Regarding the requirement in item (a) in the paragraph above, transactions on internet sites that provide content for users to download are often considered standard transactions due to the unspecified number of users and the uniform conditions of such transactions. Although there is a debate about when there exists a standard transaction agreement, given that the significance of the Civil Code provisions lies in acknowledging the binding nature of contracts even if concluded with somewhat minimal intent in the case of standard terms, it is possible to view the act of downloading as evidence of a user's agreement to the standard transaction.


As to the requirement in item (b) of the paragraph mentioned above, in the context of internet transactions, the applicability of sub-item (ii) is crucial, and whether such indication of the inclusion of such standard terms is present in an internet transaction must be examined on a case-by-case basis. However, generally speaking, it is often not particularly difficult for content providers to structure internet sites in a way that would ensure that users encounter the terms of service before completing a transaction (such as downloading). Therefore, simply listing the terms on pages or locations that users might not necessarily visit before the transaction may not meet the requirement of sub-item (ii).

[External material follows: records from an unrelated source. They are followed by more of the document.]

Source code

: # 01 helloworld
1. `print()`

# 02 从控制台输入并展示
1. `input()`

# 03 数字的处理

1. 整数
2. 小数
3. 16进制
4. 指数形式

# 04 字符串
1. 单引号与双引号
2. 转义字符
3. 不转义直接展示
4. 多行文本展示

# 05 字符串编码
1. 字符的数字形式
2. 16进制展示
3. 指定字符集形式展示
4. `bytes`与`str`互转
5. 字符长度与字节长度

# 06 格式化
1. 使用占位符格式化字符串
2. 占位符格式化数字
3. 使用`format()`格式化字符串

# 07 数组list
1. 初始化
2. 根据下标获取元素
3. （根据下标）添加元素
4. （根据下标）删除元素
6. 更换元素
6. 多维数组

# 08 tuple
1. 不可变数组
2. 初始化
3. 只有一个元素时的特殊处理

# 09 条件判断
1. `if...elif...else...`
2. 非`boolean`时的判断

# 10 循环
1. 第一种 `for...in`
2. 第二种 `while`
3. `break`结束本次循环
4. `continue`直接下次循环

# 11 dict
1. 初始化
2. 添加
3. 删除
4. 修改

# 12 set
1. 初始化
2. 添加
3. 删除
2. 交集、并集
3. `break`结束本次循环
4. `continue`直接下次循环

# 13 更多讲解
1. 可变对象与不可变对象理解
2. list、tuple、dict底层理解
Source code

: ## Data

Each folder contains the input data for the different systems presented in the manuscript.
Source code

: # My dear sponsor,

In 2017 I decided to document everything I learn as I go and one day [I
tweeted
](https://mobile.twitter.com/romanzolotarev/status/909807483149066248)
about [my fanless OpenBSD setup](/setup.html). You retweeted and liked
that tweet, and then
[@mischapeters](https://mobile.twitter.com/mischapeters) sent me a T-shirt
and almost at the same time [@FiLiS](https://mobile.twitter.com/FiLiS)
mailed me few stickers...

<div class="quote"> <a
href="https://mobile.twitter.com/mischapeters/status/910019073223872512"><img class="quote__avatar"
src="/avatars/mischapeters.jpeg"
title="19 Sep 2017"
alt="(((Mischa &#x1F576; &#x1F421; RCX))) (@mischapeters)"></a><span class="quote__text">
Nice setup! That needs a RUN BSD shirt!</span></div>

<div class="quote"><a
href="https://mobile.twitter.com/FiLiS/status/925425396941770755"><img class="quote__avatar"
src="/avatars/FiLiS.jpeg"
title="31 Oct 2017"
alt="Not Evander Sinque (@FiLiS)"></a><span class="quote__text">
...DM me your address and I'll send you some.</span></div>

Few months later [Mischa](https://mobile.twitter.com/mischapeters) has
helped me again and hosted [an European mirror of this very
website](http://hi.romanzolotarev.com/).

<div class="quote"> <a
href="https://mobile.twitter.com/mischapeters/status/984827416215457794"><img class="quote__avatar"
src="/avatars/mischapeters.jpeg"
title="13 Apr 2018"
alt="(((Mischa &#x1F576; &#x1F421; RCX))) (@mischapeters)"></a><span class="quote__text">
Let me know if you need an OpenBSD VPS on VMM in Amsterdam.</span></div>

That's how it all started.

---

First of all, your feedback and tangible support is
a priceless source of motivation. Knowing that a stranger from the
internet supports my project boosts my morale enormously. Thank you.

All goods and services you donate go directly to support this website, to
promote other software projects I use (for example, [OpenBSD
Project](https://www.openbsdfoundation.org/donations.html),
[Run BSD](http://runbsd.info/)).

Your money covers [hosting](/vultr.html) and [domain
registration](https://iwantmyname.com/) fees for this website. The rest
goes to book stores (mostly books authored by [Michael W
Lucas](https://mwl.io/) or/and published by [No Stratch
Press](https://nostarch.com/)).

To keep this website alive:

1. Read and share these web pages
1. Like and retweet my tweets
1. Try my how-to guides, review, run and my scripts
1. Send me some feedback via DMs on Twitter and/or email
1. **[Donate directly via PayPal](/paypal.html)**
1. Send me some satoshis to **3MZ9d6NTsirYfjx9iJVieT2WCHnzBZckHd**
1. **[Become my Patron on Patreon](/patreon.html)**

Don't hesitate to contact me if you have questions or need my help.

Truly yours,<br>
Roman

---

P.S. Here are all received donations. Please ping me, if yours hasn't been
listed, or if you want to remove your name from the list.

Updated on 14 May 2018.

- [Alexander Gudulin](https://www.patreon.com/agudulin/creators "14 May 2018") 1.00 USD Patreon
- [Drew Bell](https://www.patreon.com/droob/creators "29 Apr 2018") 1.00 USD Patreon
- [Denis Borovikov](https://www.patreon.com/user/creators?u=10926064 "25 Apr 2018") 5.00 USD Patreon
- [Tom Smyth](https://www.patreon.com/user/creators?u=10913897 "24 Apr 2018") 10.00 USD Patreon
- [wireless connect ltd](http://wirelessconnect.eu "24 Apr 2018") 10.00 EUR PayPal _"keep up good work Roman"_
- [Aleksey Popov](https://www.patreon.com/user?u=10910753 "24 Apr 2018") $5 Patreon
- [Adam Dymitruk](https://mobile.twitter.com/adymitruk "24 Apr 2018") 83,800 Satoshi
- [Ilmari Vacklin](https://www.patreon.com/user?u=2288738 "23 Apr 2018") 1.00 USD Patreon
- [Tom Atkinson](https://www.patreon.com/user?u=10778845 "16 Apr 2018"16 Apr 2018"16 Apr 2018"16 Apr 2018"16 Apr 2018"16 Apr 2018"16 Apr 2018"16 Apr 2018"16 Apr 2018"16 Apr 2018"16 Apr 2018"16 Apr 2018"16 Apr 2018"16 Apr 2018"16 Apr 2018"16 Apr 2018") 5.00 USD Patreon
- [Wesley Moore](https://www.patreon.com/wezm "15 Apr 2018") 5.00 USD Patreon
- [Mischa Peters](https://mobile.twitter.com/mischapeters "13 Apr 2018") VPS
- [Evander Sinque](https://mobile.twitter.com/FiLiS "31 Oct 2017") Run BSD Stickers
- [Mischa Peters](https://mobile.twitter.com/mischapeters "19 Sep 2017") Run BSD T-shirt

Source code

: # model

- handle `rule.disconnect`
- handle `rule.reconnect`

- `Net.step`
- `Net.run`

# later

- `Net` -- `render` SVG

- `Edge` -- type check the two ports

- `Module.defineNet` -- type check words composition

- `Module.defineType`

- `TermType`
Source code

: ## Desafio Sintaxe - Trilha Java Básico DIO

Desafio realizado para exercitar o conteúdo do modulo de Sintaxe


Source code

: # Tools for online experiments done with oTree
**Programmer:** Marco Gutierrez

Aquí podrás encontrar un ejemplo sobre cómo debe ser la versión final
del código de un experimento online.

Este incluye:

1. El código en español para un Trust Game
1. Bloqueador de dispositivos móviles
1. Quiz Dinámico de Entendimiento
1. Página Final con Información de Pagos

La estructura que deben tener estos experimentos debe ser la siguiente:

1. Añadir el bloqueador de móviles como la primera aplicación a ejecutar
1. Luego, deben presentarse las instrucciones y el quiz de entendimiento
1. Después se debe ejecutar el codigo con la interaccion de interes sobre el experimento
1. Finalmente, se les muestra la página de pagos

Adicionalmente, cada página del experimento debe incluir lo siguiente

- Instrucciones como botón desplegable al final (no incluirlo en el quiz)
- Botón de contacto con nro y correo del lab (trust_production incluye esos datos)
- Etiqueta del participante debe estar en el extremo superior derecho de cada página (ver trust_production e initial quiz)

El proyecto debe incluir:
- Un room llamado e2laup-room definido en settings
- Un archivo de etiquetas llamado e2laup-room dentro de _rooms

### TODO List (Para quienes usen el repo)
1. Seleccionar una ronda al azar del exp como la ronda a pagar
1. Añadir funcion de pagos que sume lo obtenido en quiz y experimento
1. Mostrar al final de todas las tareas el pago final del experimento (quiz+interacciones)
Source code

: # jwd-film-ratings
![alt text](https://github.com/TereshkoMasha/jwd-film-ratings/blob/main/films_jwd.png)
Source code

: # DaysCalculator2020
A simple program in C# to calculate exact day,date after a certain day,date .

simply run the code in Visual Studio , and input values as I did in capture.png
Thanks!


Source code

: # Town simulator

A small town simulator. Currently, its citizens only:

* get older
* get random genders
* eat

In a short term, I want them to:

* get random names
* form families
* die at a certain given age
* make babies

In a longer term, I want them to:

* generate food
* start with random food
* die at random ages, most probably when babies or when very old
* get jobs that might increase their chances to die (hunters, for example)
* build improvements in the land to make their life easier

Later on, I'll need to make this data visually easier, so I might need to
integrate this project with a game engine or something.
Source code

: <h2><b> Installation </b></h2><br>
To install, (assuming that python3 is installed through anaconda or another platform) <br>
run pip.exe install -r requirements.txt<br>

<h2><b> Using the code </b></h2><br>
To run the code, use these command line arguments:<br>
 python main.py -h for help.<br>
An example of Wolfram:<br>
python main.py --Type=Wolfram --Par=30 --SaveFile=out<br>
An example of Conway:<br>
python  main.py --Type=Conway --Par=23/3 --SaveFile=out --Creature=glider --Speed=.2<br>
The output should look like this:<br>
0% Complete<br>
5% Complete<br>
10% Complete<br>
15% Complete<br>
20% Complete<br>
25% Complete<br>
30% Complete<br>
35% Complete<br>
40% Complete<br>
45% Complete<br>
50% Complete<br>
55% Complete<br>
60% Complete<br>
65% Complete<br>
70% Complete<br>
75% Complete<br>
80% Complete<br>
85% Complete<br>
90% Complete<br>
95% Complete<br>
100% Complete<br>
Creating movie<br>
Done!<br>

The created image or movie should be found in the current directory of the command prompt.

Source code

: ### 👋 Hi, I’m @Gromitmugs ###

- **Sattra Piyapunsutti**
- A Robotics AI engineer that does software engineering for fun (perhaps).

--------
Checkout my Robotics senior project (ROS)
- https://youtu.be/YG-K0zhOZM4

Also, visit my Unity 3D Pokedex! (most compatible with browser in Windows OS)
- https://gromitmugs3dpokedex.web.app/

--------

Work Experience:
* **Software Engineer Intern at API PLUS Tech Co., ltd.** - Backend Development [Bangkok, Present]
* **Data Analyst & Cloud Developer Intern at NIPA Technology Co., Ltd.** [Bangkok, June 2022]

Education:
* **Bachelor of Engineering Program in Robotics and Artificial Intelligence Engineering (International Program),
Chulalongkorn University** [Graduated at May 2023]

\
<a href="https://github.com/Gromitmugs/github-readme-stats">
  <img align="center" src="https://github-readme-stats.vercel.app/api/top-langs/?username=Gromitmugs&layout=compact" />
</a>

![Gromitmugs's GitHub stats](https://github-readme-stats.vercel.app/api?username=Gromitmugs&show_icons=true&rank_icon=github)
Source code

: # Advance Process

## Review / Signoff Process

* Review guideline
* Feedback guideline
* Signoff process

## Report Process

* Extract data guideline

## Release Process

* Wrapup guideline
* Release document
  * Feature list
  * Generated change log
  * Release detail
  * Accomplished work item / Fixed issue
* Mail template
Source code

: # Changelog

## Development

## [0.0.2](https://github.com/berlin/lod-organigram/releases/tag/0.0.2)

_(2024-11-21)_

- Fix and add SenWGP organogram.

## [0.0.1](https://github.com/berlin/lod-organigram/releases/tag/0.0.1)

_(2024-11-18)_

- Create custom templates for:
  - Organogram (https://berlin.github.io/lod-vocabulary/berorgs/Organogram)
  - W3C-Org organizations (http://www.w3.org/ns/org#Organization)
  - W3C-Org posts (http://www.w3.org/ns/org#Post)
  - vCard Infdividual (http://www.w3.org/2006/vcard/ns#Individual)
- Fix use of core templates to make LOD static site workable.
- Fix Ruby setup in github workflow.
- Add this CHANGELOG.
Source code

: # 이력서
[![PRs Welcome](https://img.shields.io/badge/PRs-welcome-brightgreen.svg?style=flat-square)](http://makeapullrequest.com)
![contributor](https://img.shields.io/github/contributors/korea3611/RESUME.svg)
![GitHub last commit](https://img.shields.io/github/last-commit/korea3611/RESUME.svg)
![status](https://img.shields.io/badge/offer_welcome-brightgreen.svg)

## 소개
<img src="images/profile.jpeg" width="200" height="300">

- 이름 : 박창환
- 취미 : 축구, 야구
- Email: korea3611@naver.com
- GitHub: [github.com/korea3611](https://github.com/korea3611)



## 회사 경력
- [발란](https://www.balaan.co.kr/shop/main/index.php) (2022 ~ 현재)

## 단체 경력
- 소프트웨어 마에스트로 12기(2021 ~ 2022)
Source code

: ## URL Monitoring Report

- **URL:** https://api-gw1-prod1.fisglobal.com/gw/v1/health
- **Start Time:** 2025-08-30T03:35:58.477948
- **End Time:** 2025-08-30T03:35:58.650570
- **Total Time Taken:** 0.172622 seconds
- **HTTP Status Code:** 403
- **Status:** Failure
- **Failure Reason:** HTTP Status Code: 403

Even if the requirements for implied agreements under Article 548-2, paragraph 1 of the Civil Code are met, paragraph 2 thereof states that "notwithstanding the provisions of the preceding paragraph, the person is deemed not to have agreed to any provisions as referred to in that paragraph that restrict the rights or expand the duties of the counterparty and that are found, in light of the manner and circumstances of the standard transaction as well as the common sense in the transaction, to unilaterally prejudice the interests of the counterparty in violation of the fundamental principle prescribed in Article 1, Paragraph 2."1


This provision regulates unfair or unexpected clauses. Override clauses, which restrict lawful usage actions that users would normally be able to perform, and which are generally not recognized by users as restrictions on lawful use, are seen as having a significant element of unexpectedness.


Therefore, even if the terms of service meet the requirements of Article 548-2, paragraph 1 of the Civil Code, there is a substantial possibility that override clauses may not be deemed contracts under paragraph 2 thereof.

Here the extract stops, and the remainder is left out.